Please copy each line of the records below that includes the word "BlocSpot".

# Materials provided
[Start of Attachment]
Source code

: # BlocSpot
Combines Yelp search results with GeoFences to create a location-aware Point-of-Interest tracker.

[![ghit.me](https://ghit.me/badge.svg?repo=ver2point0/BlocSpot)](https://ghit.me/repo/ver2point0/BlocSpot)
[End of Attachment]
[Start of Attachment]
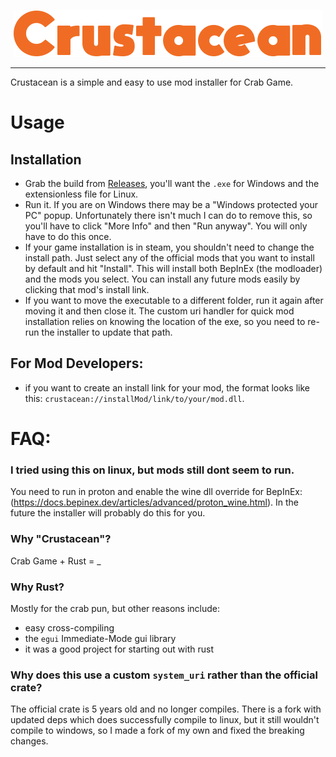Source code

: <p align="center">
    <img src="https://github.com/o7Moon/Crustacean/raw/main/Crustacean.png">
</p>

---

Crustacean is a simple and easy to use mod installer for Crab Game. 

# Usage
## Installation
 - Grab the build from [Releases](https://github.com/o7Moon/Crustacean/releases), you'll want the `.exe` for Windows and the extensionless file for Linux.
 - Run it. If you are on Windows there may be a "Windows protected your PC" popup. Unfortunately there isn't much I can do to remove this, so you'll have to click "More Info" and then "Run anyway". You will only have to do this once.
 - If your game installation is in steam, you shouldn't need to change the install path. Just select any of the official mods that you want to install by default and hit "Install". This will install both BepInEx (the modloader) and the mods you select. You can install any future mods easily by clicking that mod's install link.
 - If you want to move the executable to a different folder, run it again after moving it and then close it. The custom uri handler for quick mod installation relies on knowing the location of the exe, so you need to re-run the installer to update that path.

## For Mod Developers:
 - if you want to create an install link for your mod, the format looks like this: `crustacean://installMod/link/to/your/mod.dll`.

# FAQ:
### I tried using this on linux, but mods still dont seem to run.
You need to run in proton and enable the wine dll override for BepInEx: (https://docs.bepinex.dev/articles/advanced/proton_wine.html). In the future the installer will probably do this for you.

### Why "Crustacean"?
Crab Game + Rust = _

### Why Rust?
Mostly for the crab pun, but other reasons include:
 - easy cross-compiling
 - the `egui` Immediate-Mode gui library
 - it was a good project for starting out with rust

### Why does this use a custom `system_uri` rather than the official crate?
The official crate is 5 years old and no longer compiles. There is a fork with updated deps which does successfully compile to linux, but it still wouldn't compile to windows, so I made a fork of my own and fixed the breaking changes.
[End of Attachment]
# Written response
: # BlocSpot
[![ghit.me](https://ghit.me/badge.svg?repo=ver2point0/BlocSpot)](https://ghit.me/repo/ver2point0/BlocSpot)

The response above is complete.